## Data extracts
****************************************

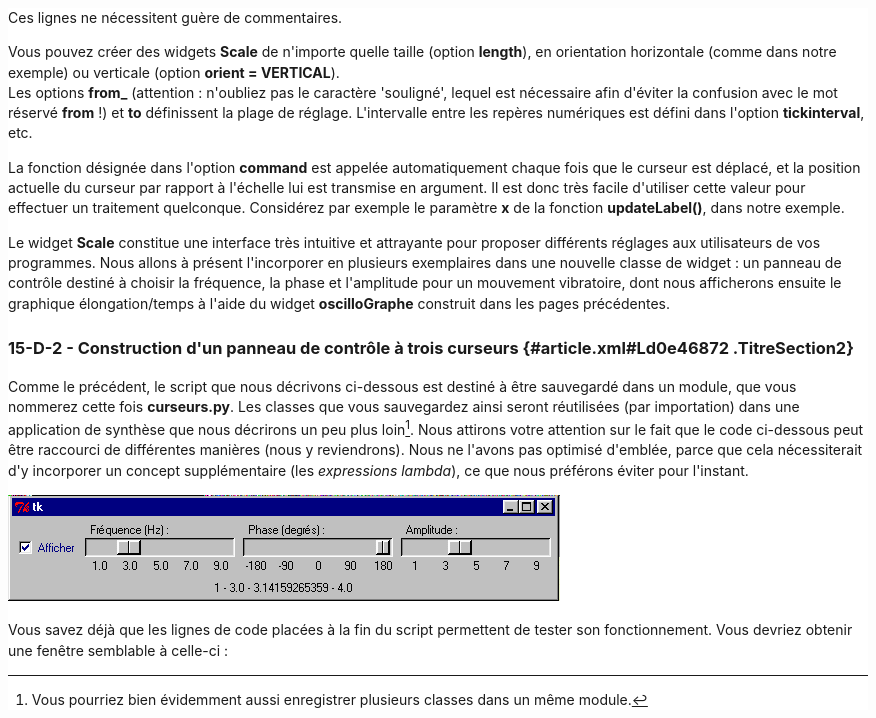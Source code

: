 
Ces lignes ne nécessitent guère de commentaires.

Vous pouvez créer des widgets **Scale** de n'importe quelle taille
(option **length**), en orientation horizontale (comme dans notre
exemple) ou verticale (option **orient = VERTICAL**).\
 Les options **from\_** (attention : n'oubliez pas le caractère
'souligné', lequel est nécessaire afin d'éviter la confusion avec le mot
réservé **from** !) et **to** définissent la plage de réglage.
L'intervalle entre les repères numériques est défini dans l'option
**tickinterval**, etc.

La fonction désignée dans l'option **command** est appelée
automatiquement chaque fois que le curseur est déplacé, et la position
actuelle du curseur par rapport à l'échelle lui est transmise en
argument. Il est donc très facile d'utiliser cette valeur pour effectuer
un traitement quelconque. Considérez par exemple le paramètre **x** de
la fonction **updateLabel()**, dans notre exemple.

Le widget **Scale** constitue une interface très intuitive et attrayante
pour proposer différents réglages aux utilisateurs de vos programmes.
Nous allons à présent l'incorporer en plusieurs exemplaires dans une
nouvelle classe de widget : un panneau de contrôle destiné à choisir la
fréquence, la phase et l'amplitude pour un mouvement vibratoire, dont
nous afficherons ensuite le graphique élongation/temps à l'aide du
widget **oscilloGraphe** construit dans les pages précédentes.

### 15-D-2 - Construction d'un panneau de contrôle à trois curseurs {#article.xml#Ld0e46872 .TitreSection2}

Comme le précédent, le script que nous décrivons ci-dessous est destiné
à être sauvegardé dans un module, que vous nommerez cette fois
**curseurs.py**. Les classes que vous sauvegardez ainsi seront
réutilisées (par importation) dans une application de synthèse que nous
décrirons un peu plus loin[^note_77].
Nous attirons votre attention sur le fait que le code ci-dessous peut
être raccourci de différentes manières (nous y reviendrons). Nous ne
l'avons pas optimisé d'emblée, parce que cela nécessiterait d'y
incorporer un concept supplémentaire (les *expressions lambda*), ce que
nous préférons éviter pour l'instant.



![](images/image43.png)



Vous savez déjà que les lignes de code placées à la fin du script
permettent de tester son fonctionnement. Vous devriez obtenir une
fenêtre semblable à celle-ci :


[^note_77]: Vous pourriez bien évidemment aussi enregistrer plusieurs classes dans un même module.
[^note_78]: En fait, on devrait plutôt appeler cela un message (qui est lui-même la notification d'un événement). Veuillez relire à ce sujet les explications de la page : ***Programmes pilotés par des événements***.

****************************************

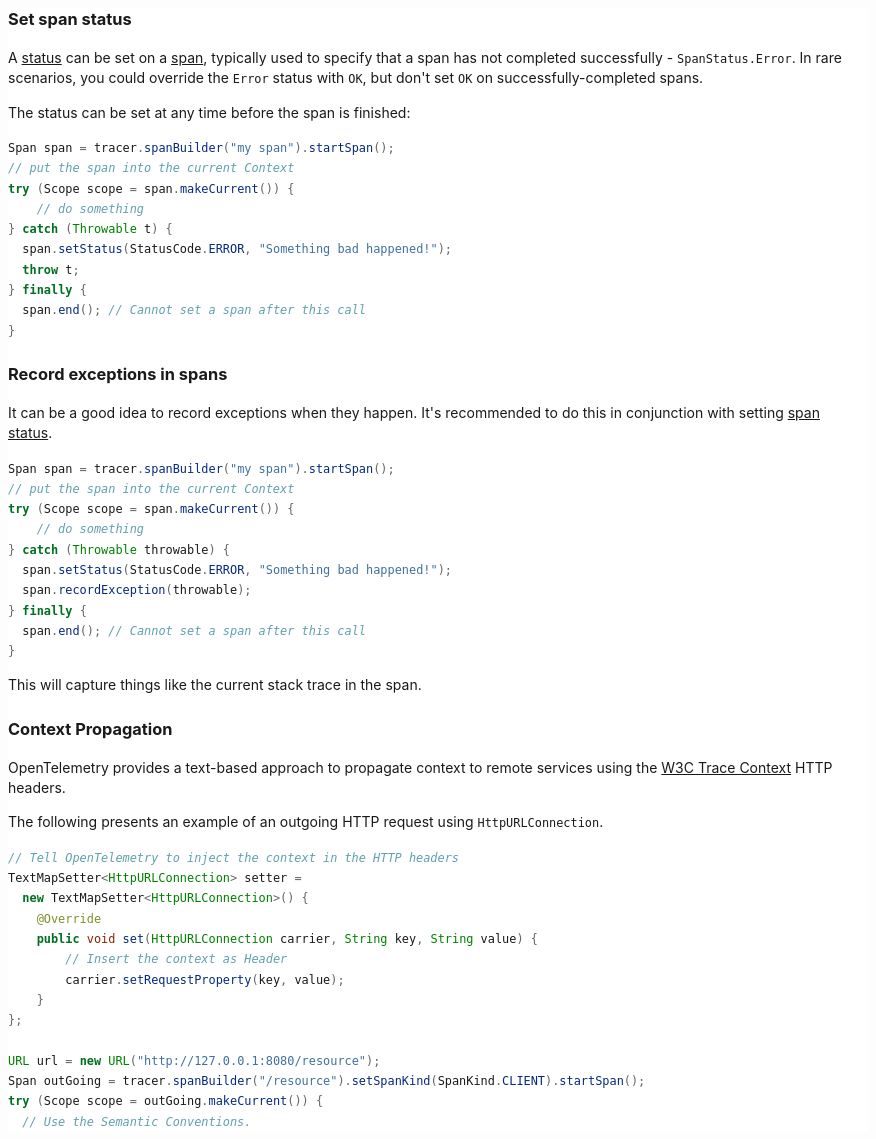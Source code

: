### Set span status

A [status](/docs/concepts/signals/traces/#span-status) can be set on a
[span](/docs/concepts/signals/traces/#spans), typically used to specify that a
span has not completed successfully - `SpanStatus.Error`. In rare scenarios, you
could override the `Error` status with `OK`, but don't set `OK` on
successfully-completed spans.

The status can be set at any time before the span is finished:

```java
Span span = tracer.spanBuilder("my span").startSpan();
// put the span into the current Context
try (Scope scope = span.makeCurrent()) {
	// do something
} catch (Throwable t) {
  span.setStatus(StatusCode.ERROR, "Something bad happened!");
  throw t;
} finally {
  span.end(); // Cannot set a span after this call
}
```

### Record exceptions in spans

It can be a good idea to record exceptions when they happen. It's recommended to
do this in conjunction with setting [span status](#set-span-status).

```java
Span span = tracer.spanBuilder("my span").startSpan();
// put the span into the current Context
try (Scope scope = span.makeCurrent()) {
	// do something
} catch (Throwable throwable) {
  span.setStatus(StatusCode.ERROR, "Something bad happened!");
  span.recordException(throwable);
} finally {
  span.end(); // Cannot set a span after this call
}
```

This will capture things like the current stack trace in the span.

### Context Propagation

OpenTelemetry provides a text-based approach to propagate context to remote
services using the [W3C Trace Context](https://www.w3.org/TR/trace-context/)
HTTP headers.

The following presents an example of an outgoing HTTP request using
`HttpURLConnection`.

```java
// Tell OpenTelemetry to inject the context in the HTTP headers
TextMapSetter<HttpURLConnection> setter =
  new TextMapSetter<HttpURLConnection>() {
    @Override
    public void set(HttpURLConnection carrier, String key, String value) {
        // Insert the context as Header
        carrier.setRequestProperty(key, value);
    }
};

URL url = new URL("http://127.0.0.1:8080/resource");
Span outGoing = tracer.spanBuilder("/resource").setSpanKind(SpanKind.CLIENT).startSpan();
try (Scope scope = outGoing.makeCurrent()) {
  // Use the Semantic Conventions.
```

****************************************

## Task to complete
There is a line with "réutilisées (par importation)" and a line with "l'avons pas optimisé" above. Copy exactly those two lines and all lines between them, with nothing else.

## Answer box
réutilisées (par importation) dans une application de synthèse que nous
décrirons un peu plus loin[^note_77].
Nous attirons votre attention sur le fait que le code ci-dessous peut
être raccourci de différentes manières (nous y reviendrons). Nous ne
l'avons pas optimisé d'emblée, parce que cela nécessiterait d'y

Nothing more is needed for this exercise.